* [Supplied records]:
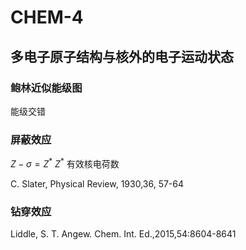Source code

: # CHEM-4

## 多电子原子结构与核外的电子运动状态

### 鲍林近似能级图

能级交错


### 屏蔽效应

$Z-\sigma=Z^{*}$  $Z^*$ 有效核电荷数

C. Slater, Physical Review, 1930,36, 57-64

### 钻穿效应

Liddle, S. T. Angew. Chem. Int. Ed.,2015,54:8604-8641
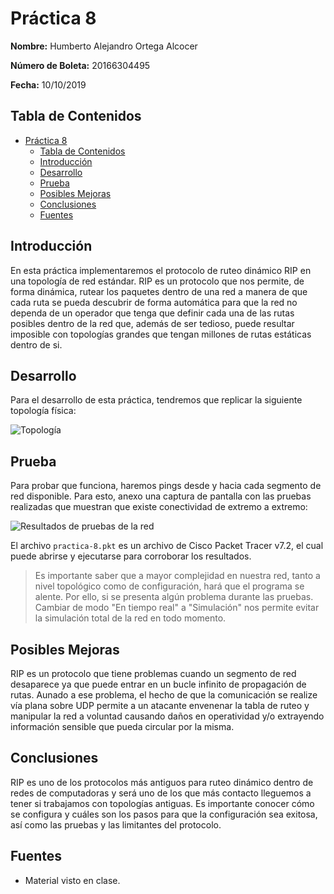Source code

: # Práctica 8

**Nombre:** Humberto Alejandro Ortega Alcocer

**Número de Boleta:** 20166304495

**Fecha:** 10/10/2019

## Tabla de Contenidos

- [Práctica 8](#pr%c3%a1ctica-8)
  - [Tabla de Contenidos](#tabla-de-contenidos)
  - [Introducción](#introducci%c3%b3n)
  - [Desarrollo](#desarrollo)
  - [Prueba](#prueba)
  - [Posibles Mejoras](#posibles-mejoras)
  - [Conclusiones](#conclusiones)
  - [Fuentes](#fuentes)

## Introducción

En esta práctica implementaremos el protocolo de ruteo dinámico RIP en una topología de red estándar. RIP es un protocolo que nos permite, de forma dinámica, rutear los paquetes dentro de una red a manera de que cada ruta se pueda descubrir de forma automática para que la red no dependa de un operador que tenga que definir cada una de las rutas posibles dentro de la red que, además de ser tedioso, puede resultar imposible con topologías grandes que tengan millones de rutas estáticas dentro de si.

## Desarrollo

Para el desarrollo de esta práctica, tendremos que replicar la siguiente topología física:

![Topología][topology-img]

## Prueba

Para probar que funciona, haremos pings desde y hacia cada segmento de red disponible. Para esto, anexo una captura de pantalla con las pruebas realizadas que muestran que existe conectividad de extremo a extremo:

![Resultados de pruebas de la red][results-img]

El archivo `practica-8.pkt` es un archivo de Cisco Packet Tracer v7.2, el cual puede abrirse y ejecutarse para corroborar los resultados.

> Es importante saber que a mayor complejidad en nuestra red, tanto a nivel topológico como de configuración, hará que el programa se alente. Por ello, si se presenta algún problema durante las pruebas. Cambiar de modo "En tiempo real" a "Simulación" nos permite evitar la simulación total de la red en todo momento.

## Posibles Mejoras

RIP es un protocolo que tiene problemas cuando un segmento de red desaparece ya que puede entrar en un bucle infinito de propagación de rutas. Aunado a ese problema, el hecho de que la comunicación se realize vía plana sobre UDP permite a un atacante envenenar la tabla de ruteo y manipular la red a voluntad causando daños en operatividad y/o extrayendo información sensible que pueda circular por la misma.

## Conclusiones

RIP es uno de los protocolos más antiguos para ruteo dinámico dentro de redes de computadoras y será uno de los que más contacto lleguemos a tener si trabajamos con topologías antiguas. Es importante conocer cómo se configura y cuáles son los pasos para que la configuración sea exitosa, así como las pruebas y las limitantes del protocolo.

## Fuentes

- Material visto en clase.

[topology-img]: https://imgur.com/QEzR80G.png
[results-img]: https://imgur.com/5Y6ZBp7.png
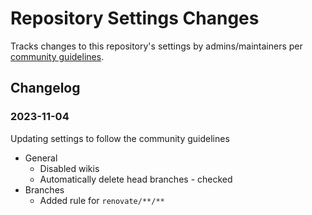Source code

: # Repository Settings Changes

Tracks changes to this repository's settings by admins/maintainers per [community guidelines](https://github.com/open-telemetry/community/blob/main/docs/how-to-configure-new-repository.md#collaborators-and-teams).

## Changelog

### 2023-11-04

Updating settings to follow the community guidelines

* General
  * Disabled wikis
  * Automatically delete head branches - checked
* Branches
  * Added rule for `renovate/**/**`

* [Directions]: The response should reproduce all the material above exactly and leave out its pictures.

* [Solution for this exercise]:
Source code

: # CHEM-4

## 多电子原子结构与核外的电子运动状态

### 鲍林近似能级图

能级交错


### 屏蔽效应

$Z-\sigma=Z^{*}$  $Z^*$ 有效核电荷数

C. Slater, Physical Review, 1930,36, 57-64

### 钻穿效应

Liddle, S. T. Angew. Chem. Int. Ed.,2015,54:8604-8641
Source code

: # Práctica 8

**Nombre:** Humberto Alejandro Ortega Alcocer

**Número de Boleta:** 20166304495

**Fecha:** 10/10/2019

## Tabla de Contenidos

- [Práctica 8](#pr%c3%a1ctica-8)
  - [Tabla de Contenidos](#tabla-de-contenidos)
  - [Introducción](#introducci%c3%b3n)
  - [Desarrollo](#desarrollo)
  - [Prueba](#prueba)
  - [Posibles Mejoras](#posibles-mejoras)
  - [Conclusiones](#conclusiones)
  - [Fuentes](#fuentes)

## Introducción

En esta práctica implementaremos el protocolo de ruteo dinámico RIP en una topología de red estándar. RIP es un protocolo que nos permite, de forma dinámica, rutear los paquetes dentro de una red a manera de que cada ruta se pueda descubrir de forma automática para que la red no dependa de un operador que tenga que definir cada una de las rutas posibles dentro de la red que, además de ser tedioso, puede resultar imposible con topologías grandes que tengan millones de rutas estáticas dentro de si.

## Desarrollo

Para el desarrollo de esta práctica, tendremos que replicar la siguiente topología física:

![Topología][topology-img]

## Prueba

Para probar que funciona, haremos pings desde y hacia cada segmento de red disponible. Para esto, anexo una captura de pantalla con las pruebas realizadas que muestran que existe conectividad de extremo a extremo:

![Resultados de pruebas de la red][results-img]

El archivo `practica-8.pkt` es un archivo de Cisco Packet Tracer v7.2, el cual puede abrirse y ejecutarse para corroborar los resultados.

> Es importante saber que a mayor complejidad en nuestra red, tanto a nivel topológico como de configuración, hará que el programa se alente. Por ello, si se presenta algún problema durante las pruebas. Cambiar de modo "En tiempo real" a "Simulación" nos permite evitar la simulación total de la red en todo momento.

## Posibles Mejoras

RIP es un protocolo que tiene problemas cuando un segmento de red desaparece ya que puede entrar en un bucle infinito de propagación de rutas. Aunado a ese problema, el hecho de que la comunicación se realize vía plana sobre UDP permite a un atacante envenenar la tabla de ruteo y manipular la red a voluntad causando daños en operatividad y/o extrayendo información sensible que pueda circular por la misma.

## Conclusiones

RIP es uno de los protocolos más antiguos para ruteo dinámico dentro de redes de computadoras y será uno de los que más contacto lleguemos a tener si trabajamos con topologías antiguas. Es importante conocer cómo se configura y cuáles son los pasos para que la configuración sea exitosa, así como las pruebas y las limitantes del protocolo.

## Fuentes

- Material visto en clase.

[topology-img]: https://imgur.com/QEzR80G.png
[results-img]: https://imgur.com/5Y6ZBp7.png
Source code

: # Repository Settings Changes

Tracks changes to this repository's settings by admins/maintainers per [community guidelines](https://github.com/open-telemetry/community/blob/main/docs/how-to-configure-new-repository.md#collaborators-and-teams).

## Changelog

### 2023-11-04

Updating settings to follow the community guidelines

* General
  * Disabled wikis
  * Automatically delete head branches - checked
* Branches
  * Added rule for `renovate/**/**`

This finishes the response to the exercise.